Ainda que já fosse sensível reconhecer o autoritarismo processual penal brasileiro antes da entrada em vigor do Código de Processo Penal de 1941, este Diploma, inspirado em parte no Estatuto processual penal da Itália Fascista(13), acolheu a regra do in dubio contra reum, porém com o sinônimo, quase que eufemístico, do in dubio pro societate.(14) Não por acaso , observa-se que “o recurso linguístico encontrado para ocultar o sentido da inversão ideológica da presunção de inocência consistiu na adoção da máxima in dubio pro societate, que operou como ‘fachada linguística’”.(15)
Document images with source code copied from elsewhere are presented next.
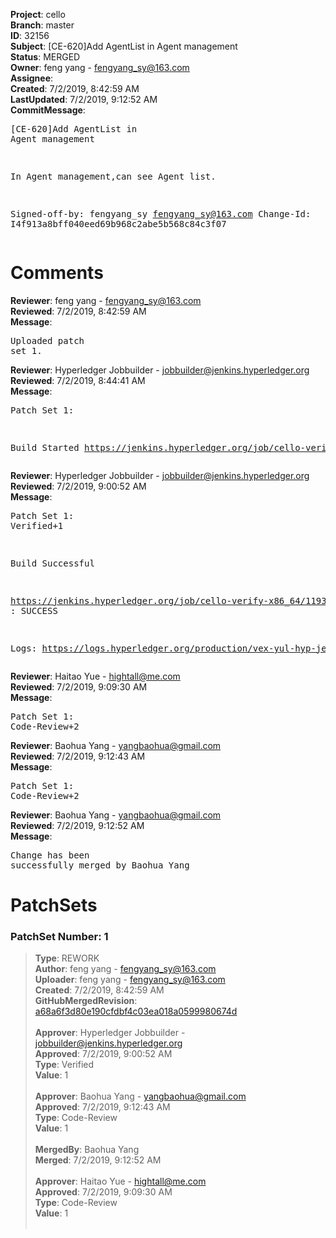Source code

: <strong>Project</strong>: cello<br><strong>Branch</strong>: master<br><strong>ID</strong>: 32156<br><strong>Subject</strong>: [CE-620]Add AgentList in Agent management<br><strong>Status</strong>: MERGED<br><strong>Owner</strong>: feng yang - fengyang_sy@163.com<br><strong>Assignee</strong>:<br><strong>Created</strong>: 7/2/2019, 8:42:59 AM<br><strong>LastUpdated</strong>: 7/2/2019, 9:12:52 AM<br><strong>CommitMessage</strong>:<br><pre>[CE-620]Add AgentList in Agent management

In Agent management,can see Agent list.

Signed-off-by: fengyang_sy <fengyang_sy@163.com>
Change-Id: I4f913a8bff040eed69b968c2abe5b568c84c3f07
</pre><h1>Comments</h1><strong>Reviewer</strong>: feng yang - fengyang_sy@163.com<br><strong>Reviewed</strong>: 7/2/2019, 8:42:59 AM<br><strong>Message</strong>: <pre>Uploaded patch set 1.</pre><strong>Reviewer</strong>: Hyperledger Jobbuilder - jobbuilder@jenkins.hyperledger.org<br><strong>Reviewed</strong>: 7/2/2019, 8:44:41 AM<br><strong>Message</strong>: <pre>Patch Set 1:

Build Started https://jenkins.hyperledger.org/job/cello-verify-x86_64/1193/</pre><strong>Reviewer</strong>: Hyperledger Jobbuilder - jobbuilder@jenkins.hyperledger.org<br><strong>Reviewed</strong>: 7/2/2019, 9:00:52 AM<br><strong>Message</strong>: <pre>Patch Set 1: Verified+1

Build Successful 

https://jenkins.hyperledger.org/job/cello-verify-x86_64/1193/ : SUCCESS

Logs: https://logs.hyperledger.org/production/vex-yul-hyp-jenkins-3/cello-verify-x86_64/1193</pre><strong>Reviewer</strong>: Haitao Yue - hightall@me.com<br><strong>Reviewed</strong>: 7/2/2019, 9:09:30 AM<br><strong>Message</strong>: <pre>Patch Set 1: Code-Review+2</pre><strong>Reviewer</strong>: Baohua Yang - yangbaohua@gmail.com<br><strong>Reviewed</strong>: 7/2/2019, 9:12:43 AM<br><strong>Message</strong>: <pre>Patch Set 1: Code-Review+2</pre><strong>Reviewer</strong>: Baohua Yang - yangbaohua@gmail.com<br><strong>Reviewed</strong>: 7/2/2019, 9:12:52 AM<br><strong>Message</strong>: <pre>Change has been successfully merged by Baohua Yang</pre><h1>PatchSets</h1><h3>PatchSet Number: 1</h3><blockquote><strong>Type</strong>: REWORK<br><strong>Author</strong>: feng yang - fengyang_sy@163.com<br><strong>Uploader</strong>: feng yang - fengyang_sy@163.com<br><strong>Created</strong>: 7/2/2019, 8:42:59 AM<br><strong>GitHubMergedRevision</strong>: [a68a6f3d80e190cfdbf4c03ea018a0599980674d](https://github.com/hyperledger-gerrit-archive/cello/commit/a68a6f3d80e190cfdbf4c03ea018a0599980674d)<br><br><strong>Approver</strong>: Hyperledger Jobbuilder - jobbuilder@jenkins.hyperledger.org<br><strong>Approved</strong>: 7/2/2019, 9:00:52 AM<br><strong>Type</strong>: Verified<br><strong>Value</strong>: 1<br><br><strong>Approver</strong>: Baohua Yang - yangbaohua@gmail.com<br><strong>Approved</strong>: 7/2/2019, 9:12:43 AM<br><strong>Type</strong>: Code-Review<br><strong>Value</strong>: 1<br><br><strong>MergedBy</strong>: Baohua Yang<br><strong>Merged</strong>: 7/2/2019, 9:12:52 AM<br><br><strong>Approver</strong>: Haitao Yue - hightall@me.com<br><strong>Approved</strong>: 7/2/2019, 9:09:30 AM<br><strong>Type</strong>: Code-Review<br><strong>Value</strong>: 1<br><br></blockquote>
Enquanto manifestação pura de autoritarismo,(16) a regra do in dubio pro societate, além do direito nazista, moldou ideologicamente também a Santa Inquisição,(17) o processo penal fascista italiano,(18) servindo ainda, como dito alhures, de espinha dorsal ideológica para o diploma processual penal implantado durante o Estado Novo no Brasil (1937-1945). Refere-se ao Código de Processo Penal, ainda vigente, na sua essência, inclusive após a promulgação da Constituição de 1988, da ratificação de Tratados Internacionais sobre Direitos Humanos e de passar por reformas tópicas. Conforme a Exposição de Motivos desse Código, o processo penal perdia a natureza de mecanismo de proteção de direitos fundamentais em face da atuação do Estado, pois, para o então Ministro da Justiça, “urge que seja abolida a injustificável primazia do interesse do indivíduo sobre o da tutela social. Não se pode continuar a contemporizar com pseudodireitos individuais em prejuízo do bem comum”.(19)
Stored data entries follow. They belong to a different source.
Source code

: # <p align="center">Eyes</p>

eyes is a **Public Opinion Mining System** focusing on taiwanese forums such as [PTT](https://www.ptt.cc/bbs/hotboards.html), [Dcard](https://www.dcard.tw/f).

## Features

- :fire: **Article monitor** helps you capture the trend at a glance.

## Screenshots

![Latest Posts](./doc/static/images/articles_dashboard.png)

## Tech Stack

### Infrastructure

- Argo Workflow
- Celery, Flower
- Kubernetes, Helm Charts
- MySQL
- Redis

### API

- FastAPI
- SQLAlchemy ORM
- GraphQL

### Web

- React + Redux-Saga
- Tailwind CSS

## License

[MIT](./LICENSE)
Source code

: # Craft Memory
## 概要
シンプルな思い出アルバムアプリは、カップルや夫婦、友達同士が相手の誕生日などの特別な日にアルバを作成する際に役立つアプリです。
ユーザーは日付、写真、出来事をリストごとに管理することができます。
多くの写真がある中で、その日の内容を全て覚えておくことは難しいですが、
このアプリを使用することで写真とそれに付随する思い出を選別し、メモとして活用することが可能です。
Reportando-se ao Direito Processual Penal fascista, Vincenzo Manzini destaca que a real função do processo penal é de natureza punitiva, repressiva, não havendo espaço para a tutela da presunção de inocência, reforçando que a prova da prática do delito pode ser obtida através de iniciativa probatória do órgão julgador. Assim, “[...] el interés fundamental que determina el proceso penal, es el de llegar a la punibilidad del culpable, [...]; no ya el interés de llegar a la proclamacións de la inocencia o de la moralidad del inculpado”.(20) Somente nesse contexto, de instrumentalização autoritária do processo penal para fins repressivos, é que se concebe a aplicação da regra do in dubio pro societate. Não por acaso, acentua-se que o desprezo em face da presunção de inocência e a gestão da prova nas mãos do juiz são duas das principais influências fascistas ainda presentes no Direito Processual Penal brasileiro.(21)
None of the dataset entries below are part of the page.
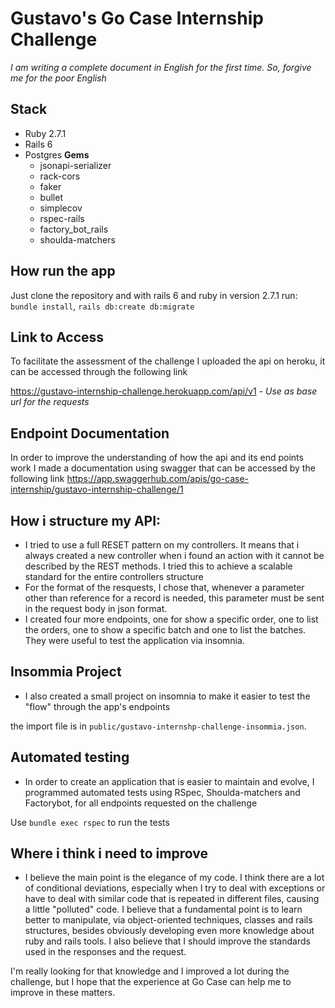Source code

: # Gustavo's Go Case Internship Challenge
*I am writing a complete document in English for the first time. So, forgive me for the poor English*
## Stack
  - Ruby 2.7.1
  - Rails 6
  - Postgres
**Gems**
    -    jsonapi-serializer
    -    rack-cors
    -    faker
    -    bullet
    -    simplecov
    -    rspec-rails
    -    factory_bot_rails
    -    shoulda-matchers

## How run the app
Just clone the repository and with rails 6 and ruby in version 2.7.1 run:
`bundle install`, 
`rails db:create db:migrate`
## Link to Access
To facilitate the assessment of the challenge I uploaded the api on heroku, it can be accessed through the following link

<https://gustavo-internship-challenge.herokuapp.com/api/v1> - *Use as base url for the requests*
## Endpoint Documentation
In order to improve the understanding of how the api and its end points work I made a documentation using swagger that can be accessed by the following link
<https://app.swaggerhub.com/apis/go-case-internship/gustavo-internship-challenge/1>
## How i structure my API:
  - I tried to use a full RESET pattern on my controllers. It means that i always created a new controller when i found an action with it cannot be described by the REST methods. I tried this to achieve a scalable standard for the entire controllers structure
  - For the format of the resquests, I chose that, whenever a parameter other than reference for a record is needed, this parameter must be sent in the request body in json format.
  - I created four more endpoints, one for show a specific order, one to list the orders, one to show a specific batch and one to list  the batches. They were useful to test the application via insomnia.
 
## Insommia Project
- I also created a small project on insomnia to make it easier to test the "flow" through the app's endpoints

the import file is in `public/gustavo-internshp-challenge-insommia.json`.
## Automated testing
- In order to create an application that is easier to maintain and evolve, I programmed automated tests using RSpec, Shoulda-matchers and Factorybot, for all endpoints requested on the challenge

Use  `bundle exec rspec` to run the tests

## Where i think i need to improve
- I believe the main point is the elegance of my code. I think there are a lot of conditional deviations, especially when I try to deal with exceptions or have to deal with similar code that is repeated in different files, causing a little "polluted" code. I believe that a fundamental point is to learn better to manipulate, via object-oriented techniques, classes and rails structures, besides obviously developing even more knowledge about ruby and rails tools. I also believe that I should improve the standards used in the responses and the request.

I'm really looking for that knowledge and I improved a lot during the challenge, but I hope that the experience at Go Case can help me to improve in these matters.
Conceber o processo penal através das bases democráticas, humanísticas e constitucionais significa avançar no enfrentamento das questões afetas à solução das causas criminais, bem como não retroceder nas conquistas civilizacionais duramente obtidas, após a superação de regimes políticos flagrantemente autoritários. O desapreço à presunção de inocência, inicialmente restrito ao Direito Processual Penal, mas agora presente nos casos de improbidade administrativa, lança luzes para o longo caminho que ainda precisa ser percorrido, para que se possa falar em Estado Democrático e Constitucional de Direito no Brasil.

Notas

(1)  Dias, Paulo Thiago Fernandes Dias. A decisão de pronúncia com base no in dubio pro societate. Florianópolis: EMais editora, 2018.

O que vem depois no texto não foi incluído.